• Aim of the task:
Filter these entries down to lines holding "example".

• Records supplied:

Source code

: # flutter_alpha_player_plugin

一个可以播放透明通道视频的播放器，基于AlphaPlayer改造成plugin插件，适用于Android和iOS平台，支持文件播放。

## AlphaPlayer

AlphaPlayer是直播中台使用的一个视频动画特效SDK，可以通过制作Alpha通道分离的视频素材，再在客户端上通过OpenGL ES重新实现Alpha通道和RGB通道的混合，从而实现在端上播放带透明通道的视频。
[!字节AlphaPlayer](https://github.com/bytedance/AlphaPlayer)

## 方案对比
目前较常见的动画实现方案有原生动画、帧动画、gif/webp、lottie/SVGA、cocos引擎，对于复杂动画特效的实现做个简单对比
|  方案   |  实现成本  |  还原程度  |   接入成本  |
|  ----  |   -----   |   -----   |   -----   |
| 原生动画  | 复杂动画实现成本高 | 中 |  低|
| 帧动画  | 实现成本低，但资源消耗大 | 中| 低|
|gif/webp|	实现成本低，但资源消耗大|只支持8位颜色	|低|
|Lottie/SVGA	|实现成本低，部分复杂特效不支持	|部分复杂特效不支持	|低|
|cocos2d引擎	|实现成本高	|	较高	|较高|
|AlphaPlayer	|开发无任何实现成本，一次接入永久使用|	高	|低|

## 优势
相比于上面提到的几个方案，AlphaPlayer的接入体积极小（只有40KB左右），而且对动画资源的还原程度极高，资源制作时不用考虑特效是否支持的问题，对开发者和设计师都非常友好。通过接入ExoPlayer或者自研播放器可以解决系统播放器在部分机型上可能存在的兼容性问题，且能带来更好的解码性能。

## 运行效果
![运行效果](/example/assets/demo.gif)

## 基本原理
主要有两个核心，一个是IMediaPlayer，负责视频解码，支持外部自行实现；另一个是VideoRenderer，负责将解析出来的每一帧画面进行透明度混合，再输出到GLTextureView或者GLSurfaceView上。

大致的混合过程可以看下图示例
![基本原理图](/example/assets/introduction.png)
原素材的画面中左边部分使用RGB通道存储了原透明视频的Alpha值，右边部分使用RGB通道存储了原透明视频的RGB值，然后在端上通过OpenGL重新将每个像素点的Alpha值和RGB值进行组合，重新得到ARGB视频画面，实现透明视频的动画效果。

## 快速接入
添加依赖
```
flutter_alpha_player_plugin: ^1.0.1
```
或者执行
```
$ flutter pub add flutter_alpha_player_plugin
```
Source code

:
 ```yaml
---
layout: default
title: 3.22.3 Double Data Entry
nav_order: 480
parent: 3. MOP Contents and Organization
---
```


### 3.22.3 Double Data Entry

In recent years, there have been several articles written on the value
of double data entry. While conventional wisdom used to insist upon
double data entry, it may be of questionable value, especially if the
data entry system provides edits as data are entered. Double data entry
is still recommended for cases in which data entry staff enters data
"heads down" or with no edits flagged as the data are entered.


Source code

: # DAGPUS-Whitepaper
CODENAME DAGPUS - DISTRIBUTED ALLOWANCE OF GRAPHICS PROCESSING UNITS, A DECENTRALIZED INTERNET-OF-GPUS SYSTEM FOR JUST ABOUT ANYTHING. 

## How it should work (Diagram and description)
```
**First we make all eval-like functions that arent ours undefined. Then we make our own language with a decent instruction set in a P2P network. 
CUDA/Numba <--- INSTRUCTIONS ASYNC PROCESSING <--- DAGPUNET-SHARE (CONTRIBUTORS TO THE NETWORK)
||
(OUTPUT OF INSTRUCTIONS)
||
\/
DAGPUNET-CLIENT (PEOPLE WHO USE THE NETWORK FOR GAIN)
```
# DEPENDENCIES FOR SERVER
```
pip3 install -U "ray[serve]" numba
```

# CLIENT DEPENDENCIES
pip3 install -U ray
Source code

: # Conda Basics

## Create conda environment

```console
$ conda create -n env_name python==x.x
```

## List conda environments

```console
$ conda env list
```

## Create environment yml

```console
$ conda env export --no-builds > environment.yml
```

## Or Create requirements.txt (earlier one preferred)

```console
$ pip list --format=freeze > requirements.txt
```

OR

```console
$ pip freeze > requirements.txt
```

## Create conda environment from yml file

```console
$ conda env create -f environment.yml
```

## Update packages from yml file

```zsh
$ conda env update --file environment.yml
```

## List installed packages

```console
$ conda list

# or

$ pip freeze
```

• Answer box:
![运行效果](/example/assets/demo.gif)
![基本原理图](/example/assets/introduction.png)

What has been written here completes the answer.